_EXTRACTED RECORDS:_

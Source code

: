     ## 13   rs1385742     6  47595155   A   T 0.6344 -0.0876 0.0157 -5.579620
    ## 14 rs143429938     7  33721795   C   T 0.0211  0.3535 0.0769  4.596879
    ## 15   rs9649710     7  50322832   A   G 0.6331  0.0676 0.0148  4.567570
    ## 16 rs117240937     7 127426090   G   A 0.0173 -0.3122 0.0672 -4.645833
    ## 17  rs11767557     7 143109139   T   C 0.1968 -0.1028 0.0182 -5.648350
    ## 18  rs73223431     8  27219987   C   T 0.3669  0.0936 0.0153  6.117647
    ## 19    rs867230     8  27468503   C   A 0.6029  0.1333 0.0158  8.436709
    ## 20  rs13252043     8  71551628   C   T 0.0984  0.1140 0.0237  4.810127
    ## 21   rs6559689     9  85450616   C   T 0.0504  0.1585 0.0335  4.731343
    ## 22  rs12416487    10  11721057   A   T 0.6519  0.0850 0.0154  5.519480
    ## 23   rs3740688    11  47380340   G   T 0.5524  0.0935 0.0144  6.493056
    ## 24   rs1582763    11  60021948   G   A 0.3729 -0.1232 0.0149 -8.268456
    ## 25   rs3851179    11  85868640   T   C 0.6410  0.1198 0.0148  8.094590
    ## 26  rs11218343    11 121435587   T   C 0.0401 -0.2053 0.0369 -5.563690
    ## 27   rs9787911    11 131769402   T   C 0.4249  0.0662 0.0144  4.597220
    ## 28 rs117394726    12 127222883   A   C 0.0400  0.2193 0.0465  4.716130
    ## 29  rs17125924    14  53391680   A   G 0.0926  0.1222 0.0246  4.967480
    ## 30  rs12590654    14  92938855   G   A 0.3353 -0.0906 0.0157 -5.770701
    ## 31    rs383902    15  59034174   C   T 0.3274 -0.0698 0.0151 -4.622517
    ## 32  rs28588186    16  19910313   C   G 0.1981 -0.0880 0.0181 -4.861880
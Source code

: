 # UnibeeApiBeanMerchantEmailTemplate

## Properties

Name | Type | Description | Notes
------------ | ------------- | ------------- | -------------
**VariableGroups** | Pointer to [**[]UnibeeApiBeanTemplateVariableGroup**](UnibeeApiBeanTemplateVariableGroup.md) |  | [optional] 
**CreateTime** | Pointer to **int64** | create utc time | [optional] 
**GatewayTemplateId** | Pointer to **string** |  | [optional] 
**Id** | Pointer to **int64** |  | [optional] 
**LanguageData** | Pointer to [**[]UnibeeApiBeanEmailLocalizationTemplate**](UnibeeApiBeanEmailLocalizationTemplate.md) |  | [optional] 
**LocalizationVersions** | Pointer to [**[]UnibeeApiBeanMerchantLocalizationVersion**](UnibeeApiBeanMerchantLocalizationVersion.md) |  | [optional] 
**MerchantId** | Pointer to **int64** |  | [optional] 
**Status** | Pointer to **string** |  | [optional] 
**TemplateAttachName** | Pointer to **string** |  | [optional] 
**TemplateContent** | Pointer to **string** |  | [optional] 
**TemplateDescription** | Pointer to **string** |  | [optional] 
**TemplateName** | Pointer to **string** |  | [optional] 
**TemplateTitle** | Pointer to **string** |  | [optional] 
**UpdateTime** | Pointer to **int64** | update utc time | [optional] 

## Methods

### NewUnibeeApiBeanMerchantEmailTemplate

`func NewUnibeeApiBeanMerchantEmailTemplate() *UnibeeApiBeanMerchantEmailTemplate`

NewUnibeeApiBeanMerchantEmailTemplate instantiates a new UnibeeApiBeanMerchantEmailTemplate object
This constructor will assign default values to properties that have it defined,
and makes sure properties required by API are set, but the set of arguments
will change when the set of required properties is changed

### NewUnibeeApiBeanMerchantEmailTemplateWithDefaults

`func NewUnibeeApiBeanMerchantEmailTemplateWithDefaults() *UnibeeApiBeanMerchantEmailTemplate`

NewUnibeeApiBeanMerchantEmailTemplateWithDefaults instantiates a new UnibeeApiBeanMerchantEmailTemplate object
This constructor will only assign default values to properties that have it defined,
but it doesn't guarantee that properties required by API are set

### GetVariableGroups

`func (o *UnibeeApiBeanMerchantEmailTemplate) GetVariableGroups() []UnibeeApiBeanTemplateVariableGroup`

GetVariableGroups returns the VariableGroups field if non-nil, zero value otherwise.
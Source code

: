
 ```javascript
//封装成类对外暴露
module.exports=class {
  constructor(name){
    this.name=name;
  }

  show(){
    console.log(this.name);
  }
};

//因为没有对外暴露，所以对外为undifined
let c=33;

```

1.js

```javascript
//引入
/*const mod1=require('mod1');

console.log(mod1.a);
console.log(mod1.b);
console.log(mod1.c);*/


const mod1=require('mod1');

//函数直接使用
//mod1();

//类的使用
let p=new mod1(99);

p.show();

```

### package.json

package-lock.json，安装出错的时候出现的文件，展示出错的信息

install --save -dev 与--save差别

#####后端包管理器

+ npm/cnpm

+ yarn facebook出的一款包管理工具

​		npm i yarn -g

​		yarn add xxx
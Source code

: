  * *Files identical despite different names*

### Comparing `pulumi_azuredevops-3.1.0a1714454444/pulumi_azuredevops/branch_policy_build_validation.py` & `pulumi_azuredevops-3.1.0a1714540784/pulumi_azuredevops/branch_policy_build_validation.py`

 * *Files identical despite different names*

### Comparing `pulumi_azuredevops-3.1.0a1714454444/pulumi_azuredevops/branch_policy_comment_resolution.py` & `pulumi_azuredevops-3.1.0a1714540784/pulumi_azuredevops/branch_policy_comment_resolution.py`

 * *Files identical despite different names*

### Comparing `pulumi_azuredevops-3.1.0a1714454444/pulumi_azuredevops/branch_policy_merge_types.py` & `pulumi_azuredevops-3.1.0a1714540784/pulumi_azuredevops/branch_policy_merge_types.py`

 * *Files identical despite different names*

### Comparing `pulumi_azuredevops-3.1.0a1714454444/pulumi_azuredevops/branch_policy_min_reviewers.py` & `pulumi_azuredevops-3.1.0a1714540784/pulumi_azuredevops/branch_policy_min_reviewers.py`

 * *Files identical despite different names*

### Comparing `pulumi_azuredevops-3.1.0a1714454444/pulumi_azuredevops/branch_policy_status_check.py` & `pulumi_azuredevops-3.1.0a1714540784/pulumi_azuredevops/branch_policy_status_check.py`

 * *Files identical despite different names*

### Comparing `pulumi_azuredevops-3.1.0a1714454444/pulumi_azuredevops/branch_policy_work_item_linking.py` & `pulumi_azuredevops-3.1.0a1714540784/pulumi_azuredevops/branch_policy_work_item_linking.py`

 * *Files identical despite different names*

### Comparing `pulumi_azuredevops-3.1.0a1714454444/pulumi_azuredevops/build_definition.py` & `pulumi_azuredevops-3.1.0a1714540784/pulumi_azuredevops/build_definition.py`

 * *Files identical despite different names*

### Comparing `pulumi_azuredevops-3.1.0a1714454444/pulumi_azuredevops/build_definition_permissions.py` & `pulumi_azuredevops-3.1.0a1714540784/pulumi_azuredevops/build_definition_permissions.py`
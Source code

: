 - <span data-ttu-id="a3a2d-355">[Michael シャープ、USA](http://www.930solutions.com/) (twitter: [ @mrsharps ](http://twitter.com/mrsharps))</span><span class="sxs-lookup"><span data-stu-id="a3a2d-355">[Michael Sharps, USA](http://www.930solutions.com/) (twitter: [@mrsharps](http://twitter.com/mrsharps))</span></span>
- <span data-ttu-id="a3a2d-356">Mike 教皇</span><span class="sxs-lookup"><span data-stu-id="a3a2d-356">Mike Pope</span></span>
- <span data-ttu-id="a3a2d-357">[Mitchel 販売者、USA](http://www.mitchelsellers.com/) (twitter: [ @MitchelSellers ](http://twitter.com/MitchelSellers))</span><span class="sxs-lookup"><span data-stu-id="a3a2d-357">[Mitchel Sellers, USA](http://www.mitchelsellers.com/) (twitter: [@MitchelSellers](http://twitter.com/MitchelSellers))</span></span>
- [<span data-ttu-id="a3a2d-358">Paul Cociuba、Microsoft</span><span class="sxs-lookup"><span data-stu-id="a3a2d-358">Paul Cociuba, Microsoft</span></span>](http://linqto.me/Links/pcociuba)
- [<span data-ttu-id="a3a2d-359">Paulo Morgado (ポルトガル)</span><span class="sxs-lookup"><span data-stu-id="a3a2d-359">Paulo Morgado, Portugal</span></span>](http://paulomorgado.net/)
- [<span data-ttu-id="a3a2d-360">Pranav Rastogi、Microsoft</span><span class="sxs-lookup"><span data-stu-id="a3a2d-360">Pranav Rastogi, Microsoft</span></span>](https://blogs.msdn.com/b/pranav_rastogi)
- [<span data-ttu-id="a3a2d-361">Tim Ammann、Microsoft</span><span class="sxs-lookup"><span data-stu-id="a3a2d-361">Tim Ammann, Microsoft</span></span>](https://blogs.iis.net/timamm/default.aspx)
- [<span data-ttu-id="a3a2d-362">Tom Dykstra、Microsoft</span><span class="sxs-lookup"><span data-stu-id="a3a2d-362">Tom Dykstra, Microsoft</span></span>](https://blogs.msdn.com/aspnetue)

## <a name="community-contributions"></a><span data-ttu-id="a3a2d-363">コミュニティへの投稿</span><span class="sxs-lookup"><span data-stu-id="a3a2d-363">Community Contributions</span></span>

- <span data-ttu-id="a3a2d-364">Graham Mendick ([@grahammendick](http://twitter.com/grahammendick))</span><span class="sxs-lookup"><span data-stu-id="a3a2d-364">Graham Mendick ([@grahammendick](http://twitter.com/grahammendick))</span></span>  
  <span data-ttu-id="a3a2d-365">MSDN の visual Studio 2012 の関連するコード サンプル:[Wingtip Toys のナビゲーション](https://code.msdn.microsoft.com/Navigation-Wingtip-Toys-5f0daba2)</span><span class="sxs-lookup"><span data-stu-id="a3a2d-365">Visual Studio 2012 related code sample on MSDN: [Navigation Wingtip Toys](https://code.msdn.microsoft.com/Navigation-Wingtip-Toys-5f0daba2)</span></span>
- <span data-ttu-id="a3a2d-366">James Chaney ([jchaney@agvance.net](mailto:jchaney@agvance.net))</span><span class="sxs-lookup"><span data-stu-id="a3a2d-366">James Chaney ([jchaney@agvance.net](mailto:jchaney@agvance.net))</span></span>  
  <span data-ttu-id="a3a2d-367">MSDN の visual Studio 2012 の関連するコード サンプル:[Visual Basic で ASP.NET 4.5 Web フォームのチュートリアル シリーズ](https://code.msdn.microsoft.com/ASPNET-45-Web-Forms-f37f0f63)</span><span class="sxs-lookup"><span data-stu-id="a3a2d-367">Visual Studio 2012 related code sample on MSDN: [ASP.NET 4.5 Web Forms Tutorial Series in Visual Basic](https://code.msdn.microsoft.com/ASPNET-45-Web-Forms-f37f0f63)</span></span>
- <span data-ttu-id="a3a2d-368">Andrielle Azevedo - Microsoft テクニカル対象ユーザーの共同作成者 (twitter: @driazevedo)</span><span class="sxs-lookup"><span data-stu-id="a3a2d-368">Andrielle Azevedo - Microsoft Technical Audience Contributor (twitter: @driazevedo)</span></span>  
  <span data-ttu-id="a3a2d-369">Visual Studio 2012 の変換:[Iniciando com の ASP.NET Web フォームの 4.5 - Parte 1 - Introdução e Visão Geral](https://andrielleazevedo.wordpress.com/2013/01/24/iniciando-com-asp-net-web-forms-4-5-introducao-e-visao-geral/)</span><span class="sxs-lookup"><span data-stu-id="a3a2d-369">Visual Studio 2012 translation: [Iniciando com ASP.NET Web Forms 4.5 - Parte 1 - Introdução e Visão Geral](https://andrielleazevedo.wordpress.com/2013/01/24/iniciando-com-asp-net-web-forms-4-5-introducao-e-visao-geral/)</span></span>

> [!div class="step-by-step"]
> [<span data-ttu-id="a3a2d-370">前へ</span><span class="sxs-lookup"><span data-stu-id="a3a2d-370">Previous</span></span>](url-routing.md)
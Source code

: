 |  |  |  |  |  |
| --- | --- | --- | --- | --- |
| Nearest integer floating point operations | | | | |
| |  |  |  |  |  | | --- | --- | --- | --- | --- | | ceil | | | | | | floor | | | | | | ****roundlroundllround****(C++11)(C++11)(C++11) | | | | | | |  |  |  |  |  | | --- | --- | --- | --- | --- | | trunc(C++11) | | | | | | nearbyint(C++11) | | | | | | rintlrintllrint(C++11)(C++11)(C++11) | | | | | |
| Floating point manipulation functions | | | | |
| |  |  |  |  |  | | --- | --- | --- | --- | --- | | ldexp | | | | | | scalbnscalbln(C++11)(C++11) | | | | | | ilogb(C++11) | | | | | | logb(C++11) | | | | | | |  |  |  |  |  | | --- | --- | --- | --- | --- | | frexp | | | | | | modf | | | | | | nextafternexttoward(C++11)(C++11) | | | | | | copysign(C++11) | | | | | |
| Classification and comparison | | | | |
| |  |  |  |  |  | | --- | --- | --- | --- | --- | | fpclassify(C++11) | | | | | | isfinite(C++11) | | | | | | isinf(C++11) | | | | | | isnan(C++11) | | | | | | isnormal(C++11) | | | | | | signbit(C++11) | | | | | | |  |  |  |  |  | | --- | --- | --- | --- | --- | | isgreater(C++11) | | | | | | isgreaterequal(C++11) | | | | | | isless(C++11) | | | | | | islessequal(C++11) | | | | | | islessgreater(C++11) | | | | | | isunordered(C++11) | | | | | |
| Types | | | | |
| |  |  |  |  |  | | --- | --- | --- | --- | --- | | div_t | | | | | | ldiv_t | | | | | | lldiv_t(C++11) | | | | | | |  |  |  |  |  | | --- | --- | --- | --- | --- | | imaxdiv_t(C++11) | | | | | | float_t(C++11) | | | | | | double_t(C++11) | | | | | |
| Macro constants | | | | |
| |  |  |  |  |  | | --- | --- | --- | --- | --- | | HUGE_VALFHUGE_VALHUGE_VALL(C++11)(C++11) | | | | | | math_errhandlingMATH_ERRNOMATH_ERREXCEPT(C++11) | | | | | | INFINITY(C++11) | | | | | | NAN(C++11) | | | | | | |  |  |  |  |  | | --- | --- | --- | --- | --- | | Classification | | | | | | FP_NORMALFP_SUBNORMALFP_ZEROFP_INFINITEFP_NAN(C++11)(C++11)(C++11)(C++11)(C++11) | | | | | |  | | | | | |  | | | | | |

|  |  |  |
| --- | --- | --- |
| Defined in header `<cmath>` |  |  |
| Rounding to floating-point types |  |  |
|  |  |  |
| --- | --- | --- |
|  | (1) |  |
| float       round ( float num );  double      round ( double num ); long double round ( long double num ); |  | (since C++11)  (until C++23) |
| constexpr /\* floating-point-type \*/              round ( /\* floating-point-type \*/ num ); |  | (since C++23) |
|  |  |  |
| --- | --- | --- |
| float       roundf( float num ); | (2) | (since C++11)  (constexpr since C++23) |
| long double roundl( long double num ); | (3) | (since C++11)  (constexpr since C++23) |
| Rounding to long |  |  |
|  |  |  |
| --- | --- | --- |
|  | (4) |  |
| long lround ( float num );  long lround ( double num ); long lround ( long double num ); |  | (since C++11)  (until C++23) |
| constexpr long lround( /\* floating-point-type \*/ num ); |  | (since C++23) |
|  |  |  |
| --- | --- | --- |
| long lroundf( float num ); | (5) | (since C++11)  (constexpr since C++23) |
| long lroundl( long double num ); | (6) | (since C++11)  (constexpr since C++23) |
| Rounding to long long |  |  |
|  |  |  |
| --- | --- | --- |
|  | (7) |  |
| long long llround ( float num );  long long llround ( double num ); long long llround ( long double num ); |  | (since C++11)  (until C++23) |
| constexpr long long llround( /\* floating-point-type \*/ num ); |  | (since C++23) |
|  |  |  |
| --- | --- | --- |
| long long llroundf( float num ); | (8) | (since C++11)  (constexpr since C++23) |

_WHAT IS REQUIRED:_
The count alone is wanted: how many lines above hold the string "yarn"?

_RESULT OF THE TASK:_
3